📅 Through Oct. 4, 2026
🕖 Wednesday, 10 a.m.-5 p.m.; Thursday, 10 a.m.-8 p.m.; Friday-Sunday, 10 a.m.-5 p.m. (closed Monday-Tuesday)
📍 Seattle Art Museum third floor galleries: 1300 First Ave., Seattle
💰 Adults $29.99 advance-$32.99 day of; seniors $24.99-$27.99; military $24.99-$27.99; students $19.99-$22.99; teens (15–19) $19.99-$22.99; children (14 & under) free
At first glance, the eyes staring out from the center of Samantha Yun Wall’s pasqueflowers look like black-and-white photographs tucked inside the petals. But get close — very close — and you’ll see the eyes in her “Diaspore” series are drawings, rendered with startling, hyperreal precision. It’s one of several quiet surprises in a small but powerful show that explores the slippery nature of memory and identity, the pull of the past and the undertow of grief.
The 2024 Betty Bowen Award winner’s first major solo museum show brings together stark black-and-white drawings and paintings that feel both meticulous and slightly uncanny. Wall draws from Korean folklore and her own experience growing up on army bases with a Korean mother and a Black father, but the work never feels stuck in the past. Silhouetted figures stretch, overlap and sometimes meet your gaze head-on, refusing to fade into the background. Even the dense black fields carry weight.
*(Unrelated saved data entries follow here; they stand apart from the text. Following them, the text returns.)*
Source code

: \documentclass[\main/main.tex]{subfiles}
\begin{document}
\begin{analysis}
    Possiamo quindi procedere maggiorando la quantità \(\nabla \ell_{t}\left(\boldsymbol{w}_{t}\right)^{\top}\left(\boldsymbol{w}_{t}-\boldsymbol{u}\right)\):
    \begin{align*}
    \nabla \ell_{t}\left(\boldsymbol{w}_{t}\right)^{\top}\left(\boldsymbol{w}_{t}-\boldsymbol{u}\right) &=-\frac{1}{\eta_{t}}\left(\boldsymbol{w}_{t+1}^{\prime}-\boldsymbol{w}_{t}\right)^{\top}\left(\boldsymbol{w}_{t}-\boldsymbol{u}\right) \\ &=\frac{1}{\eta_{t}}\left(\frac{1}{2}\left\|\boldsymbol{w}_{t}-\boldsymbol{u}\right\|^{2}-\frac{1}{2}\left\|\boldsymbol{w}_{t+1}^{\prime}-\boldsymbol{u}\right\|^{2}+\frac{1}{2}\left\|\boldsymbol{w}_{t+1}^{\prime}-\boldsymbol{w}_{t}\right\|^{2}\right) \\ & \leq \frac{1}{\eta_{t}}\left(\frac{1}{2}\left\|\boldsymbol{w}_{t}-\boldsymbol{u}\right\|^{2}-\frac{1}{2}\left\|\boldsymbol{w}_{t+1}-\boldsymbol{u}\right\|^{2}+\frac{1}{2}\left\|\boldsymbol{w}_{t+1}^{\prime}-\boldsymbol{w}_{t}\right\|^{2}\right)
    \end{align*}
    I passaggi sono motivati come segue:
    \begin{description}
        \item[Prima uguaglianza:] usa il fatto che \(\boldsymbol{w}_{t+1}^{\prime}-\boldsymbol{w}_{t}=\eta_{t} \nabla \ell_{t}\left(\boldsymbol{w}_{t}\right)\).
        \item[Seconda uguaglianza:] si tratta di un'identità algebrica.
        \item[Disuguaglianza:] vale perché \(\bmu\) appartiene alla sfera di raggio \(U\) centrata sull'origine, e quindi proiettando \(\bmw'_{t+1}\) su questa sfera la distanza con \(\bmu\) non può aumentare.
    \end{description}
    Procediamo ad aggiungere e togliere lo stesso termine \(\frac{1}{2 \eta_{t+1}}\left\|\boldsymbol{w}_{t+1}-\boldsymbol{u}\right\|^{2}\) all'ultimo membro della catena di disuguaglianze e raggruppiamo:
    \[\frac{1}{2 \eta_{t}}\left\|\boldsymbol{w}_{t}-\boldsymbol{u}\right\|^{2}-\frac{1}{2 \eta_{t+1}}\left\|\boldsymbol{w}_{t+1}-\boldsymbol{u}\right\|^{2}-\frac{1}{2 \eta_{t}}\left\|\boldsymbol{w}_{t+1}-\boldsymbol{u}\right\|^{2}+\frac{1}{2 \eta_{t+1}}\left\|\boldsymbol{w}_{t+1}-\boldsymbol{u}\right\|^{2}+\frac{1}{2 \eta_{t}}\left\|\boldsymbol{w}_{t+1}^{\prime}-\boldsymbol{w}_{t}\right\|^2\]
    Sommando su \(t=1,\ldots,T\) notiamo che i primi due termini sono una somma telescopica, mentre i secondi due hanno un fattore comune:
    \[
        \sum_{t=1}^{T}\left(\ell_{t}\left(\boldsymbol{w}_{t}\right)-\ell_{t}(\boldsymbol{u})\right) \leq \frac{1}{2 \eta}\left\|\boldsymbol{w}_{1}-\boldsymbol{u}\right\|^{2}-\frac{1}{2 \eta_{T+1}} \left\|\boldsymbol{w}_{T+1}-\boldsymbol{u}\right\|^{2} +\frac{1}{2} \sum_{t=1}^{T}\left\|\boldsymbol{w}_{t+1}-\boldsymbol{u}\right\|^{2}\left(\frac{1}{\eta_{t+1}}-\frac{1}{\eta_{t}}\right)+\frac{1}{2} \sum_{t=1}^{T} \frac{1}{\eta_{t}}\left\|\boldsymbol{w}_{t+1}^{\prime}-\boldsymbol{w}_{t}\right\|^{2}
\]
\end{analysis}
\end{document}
As Wall put it recently, the dark spaces in her work function as “more than negative spaces — they are a place for the eyes to rest.”
The exhibition’s centerpiece, “What We Leave Behind,” is a large, multipaneled work depicting the artist and her mother in layered silhouette, with those eerie pasqueflowers dangling like vines. (The repeated floral motif comes from a Korean folktale about a grandmother’s death, which Wall invokes as a way of grappling with unresolved family grief).
It’s a show about memory and inheritance, but what lingers is how it plays with looking itself — who gets seen, and how.